● To do:
Up to and including the final line, please copy every line exactly, starting from the one that contains "#!/usr/bin/env python" in the material below.

● Supplied information:
━━━
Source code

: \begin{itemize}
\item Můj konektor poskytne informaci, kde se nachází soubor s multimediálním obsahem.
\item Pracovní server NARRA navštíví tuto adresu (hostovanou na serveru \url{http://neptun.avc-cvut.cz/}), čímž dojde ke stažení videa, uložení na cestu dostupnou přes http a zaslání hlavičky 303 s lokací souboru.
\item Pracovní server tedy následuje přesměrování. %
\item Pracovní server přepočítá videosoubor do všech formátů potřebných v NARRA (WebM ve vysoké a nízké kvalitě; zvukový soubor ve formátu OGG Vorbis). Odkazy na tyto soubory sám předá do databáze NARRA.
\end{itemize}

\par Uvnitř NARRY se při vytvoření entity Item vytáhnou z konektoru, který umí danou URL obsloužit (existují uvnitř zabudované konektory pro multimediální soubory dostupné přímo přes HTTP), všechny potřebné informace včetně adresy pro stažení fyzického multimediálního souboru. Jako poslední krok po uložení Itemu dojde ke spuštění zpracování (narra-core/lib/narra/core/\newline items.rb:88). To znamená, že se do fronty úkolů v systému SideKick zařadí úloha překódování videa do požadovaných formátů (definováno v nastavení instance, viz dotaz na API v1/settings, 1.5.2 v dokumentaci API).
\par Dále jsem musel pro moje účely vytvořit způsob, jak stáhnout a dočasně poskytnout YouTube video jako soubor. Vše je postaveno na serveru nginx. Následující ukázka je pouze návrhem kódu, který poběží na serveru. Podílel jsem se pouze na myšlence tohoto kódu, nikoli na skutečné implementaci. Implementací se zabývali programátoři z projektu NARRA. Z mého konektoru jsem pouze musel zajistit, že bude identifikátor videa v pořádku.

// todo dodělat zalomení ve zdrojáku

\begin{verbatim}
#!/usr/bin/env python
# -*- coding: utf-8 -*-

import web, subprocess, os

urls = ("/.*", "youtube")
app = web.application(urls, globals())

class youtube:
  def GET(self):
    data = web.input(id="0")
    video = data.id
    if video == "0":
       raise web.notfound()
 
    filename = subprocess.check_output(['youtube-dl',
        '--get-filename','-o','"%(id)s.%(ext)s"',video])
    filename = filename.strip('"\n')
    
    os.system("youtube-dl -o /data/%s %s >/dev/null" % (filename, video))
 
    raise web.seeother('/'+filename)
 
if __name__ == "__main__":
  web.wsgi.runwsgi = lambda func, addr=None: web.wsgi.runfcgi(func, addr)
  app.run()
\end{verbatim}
━━━
● Solved exercise:
#!/usr/bin/env python
# -*- coding: utf-8 -*-

import web, subprocess, os

urls = ("/.*", "youtube")
app = web.application(urls, globals())

class youtube:
  def GET(self):
    data = web.input(id="0")
    video = data.id
    if video == "0":
       raise web.notfound()
 
    filename = subprocess.check_output(['youtube-dl',
        '--get-filename','-o','"%(id)s.%(ext)s"',video])
    filename = filename.strip('"\n')
    
    os.system("youtube-dl -o /data/%s %s >/dev/null" % (filename, video))
 
    raise web.seeother('/'+filename)
 
if __name__ == "__main__":
  web.wsgi.runwsgi = lambda func, addr=None: web.wsgi.runfcgi(func, addr)
  app.run()
\end{verbatim}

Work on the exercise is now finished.